• Problem to work on: Repeat exactly, and only, the lines below starting at the line that contains "# <b>Sensor Controller" and ending at the line that contains "<br>disp('Is system controllable?');</b>r", inclusive of both.

• Records to use:
........
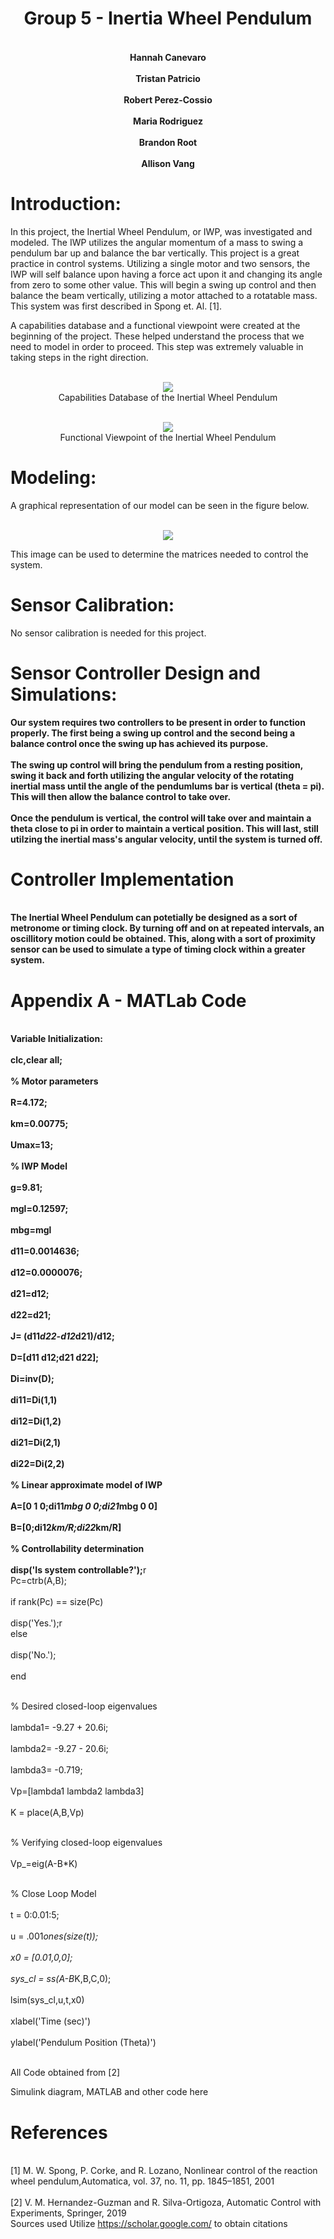# <div align="center">Group 5 - Inertia Wheel Pendulum </div>

#### <div align="center"><br>Hannah Canevaro</br><br>Tristan Patricio</br><br>Robert Perez-Cossio</br><br>Maria Rodriguez</br><br>Brandon Root</br><br>Allison Vang</br></div>

<div style="page-break-after: always;"></div>

# <b>Introduction:</b>

In this project, the Inertial Wheel Pendulum, or IWP, was investigated and modeled. The IWP utilizes the angular momentum of a mass to swing a pendulum bar up and balance the bar vertically. This project is a great practice in control systems. Utilizing a single motor and two sensors, the IWP will self balance upon having a force act upon it and changing its angle from zero to some other value. This will begin a swing up control and then balance the beam vertically, utilizing a motor attached to a rotatable mass. This system was first described in Spong et. Al. [1].

A capabilities database and a functional viewpoint were created at the beginning of the project. These helped understand the process that we need to model in order to proceed. This step was extremely valuable in taking steps in the right direction. 

<p align="center"><br>
<img src=https://user-images.githubusercontent.com/79555262/118375644-d5f0dd00-b577-11eb-84f2-70351b16cded.png
</br>
<br>Capabilities Database of the Inertial Wheel Pendulum</br>
</p>

<p align="center"><br>
<img src=https://user-images.githubusercontent.com/79555262/118375650-dc7f5480-b577-11eb-9885-2b3c2d288427.png
</br>
<br>Functional Viewpoint of the Inertial Wheel Pendulum</br>
</p>

<div style="page-break-after: always;"></div>

# <b>Modeling:</b>
A graphical representation of our model can be seen in the figure below.
<p align="center"><br>
<img src=https://www.researchgate.net/profile/Vijay-Muralidharan/publication/267559849/figure/fig3/AS:667641387679744@1536189519043/Schematic-of-the-inertia-wheel-pendulum-system.png>
</br></p>

This image can be used to determine the matrices needed to control the system. 

<div style="page-break-after: always;"></div>

# <b>Sensor Calibration:</b>

No sensor calibration is needed for this project.

<div style="page-break-after: always;"></div>

# <b>Sensor Controller Design and Simulations:</b>
<b>Our system requires two controllers to be present in order to function properly. The first being a swing up control and the second being a balance control once the swing up has achieved its purpose. </br>
<br>The swing up control will bring the pendulum from a resting position, swing it back and forth utilizing the angular velocity of the rotating inertial mass until the angle of the pendumlums bar is vertical (theta = pi). This will then allow the balance control to take over. </br>
<br>Once the pendulum is vertical, the control will take over and maintain a theta close to pi in order to maintain a vertical position. This will last, still utilzing the inertial mass's angular velocity, until the system is turned off.</br>
<div style="page-break-after: always;"></div>

# <b>Controller Implementation</b>
<br> The Inertial Wheel Pendulum can potetially be designed as a sort of metronome or timing clock. By turning off and on at repeated intervals, an oscillitory motion could be obtained. This, along with a sort of proximity sensor can be used to simulate a type of timing clock within a greater system. </br>

<div style="page-break-after: always;"></div>

# <b>Appendix A - MATLab Code</b>
<br>Variable Initialization:</br>
<br>clc,clear all;</br>
<br>% Motor parameters</br>
<br>R=4.172;</br>
<br>km=0.00775;</br>
<br>Umax=13;</br>
<br>% IWP Model</br>
<br>g=9.81;</br>
<br>mgl=0.12597;</br>
<br>mbg=mgl</br>
<br>d11=0.0014636;</br>
<br>d12=0.0000076;</br>
<br>d21=d12;</br>
<br>d22=d21;</br>
<br>J= (d11*d22-d12*d21)/d12;</br>
<br>D=[d11 d12;d21 d22];</br>
<br>Di=inv(D);</br>
<br>di11=Di(1,1)</br>
<br>di12=Di(1,2)</br>
<br>di21=Di(2,1)</br>
<br>di22=Di(2,2)</br>
<br>% Linear approximate model of IWP</br>
<br>A=[0 1 0;di11*mbg 0 0;di21*mbg 0 0]</br>
<br>B=[0;di12*km/R;di22*km/R]</br>
<br>% Controllability determination</br>
<br>disp('Is system controllable?');</b>r
<br>Pc=ctrb(A,B);</br>
<br>if rank(Pc) == size(Pc)</br>
<br>disp('Yes.');</b>r
<br>else</br>
<br>disp('No.');</br>
<br>end</br>

<br>% Desired closed-loop eigenvalues</br>
<br>lambda1= -9.27 + 20.6i;</br>
<br>lambda2= -9.27 - 20.6i;</br>
<br>lambda3= -0.719;</br>
<br>Vp=[lambda1 lambda2 lambda3]</br>
<br>K = place(A,B,Vp)</br>

<br>% Verifying closed-loop eigenvalues</br>
<br>Vp_=eig(A-B*K)</br>

<br>% Close Loop Model</br>
<br>t = 0:0.01:5;</br>
<br>u = .001*ones(size(t));</br>
<br>x0 = [0.01,0,0];</br>
<br>sys_cl = ss(A-B*K,B,C,0);</br>
<br>lsim(sys_cl,u,t,x0)</br>
<br>xlabel('Time (sec)')</br>
<br>ylabel('Pendulum Position (Theta)')</br>





<br>All Code obtained from [2]</br>

Simulink diagram, MATLAB and other code here

<div style="page-break-after: always;"></div>

# <b>References</b>
<br>[1] M. W. Spong, P. Corke, and R. Lozano, Nonlinear control of the reaction wheel pendulum,Automatica, vol. 37, no. 11, pp. 1845–1851, 2001</br>
<br>[2] V. M. Hernandez-Guzman and R. Silva-Ortigoza, Automatic Control with Experiments, Springer, 2019</br>
Sources used 
Utilize  https://scholar.google.com/  to obtain citations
........
• Solution to this exercise:
# <b>Sensor Controller Design and Simulations:</b>
<b>Our system requires two controllers to be present in order to function properly. The first being a swing up control and the second being a balance control once the swing up has achieved its purpose. </br>
<br>The swing up control will bring the pendulum from a resting position, swing it back and forth utilizing the angular velocity of the rotating inertial mass until the angle of the pendumlums bar is vertical (theta = pi). This will then allow the balance control to take over. </br>
<br>Once the pendulum is vertical, the control will take over and maintain a theta close to pi in order to maintain a vertical position. This will last, still utilzing the inertial mass's angular velocity, until the system is turned off.</br>
<div style="page-break-after: always;"></div>

# <b>Controller Implementation</b>
<br> The Inertial Wheel Pendulum can potetially be designed as a sort of metronome or timing clock. By turning off and on at repeated intervals, an oscillitory motion could be obtained. This, along with a sort of proximity sensor can be used to simulate a type of timing clock within a greater system. </br>

<div style="page-break-after: always;"></div>

# <b>Appendix A - MATLab Code</b>
<br>Variable Initialization:</br>
<br>clc,clear all;</br>
<br>% Motor parameters</br>
<br>R=4.172;</br>
<br>km=0.00775;</br>
<br>Umax=13;</br>
<br>% IWP Model</br>
<br>g=9.81;</br>
<br>mgl=0.12597;</br>
<br>mbg=mgl</br>
<br>d11=0.0014636;</br>
<br>d12=0.0000076;</br>
<br>d21=d12;</br>
<br>d22=d21;</br>
<br>J= (d11*d22-d12*d21)/d12;</br>
<br>D=[d11 d12;d21 d22];</br>
<br>Di=inv(D);</br>
<br>di11=Di(1,1)</br>
<br>di12=Di(1,2)</br>
<br>di21=Di(2,1)</br>
<br>di22=Di(2,2)</br>
<br>% Linear approximate model of IWP</br>
<br>A=[0 1 0;di11*mbg 0 0;di21*mbg 0 0]</br>
<br>B=[0;di12*km/R;di22*km/R]</br>
<br>% Controllability determination</br>
<br>disp('Is system controllable?');</b>r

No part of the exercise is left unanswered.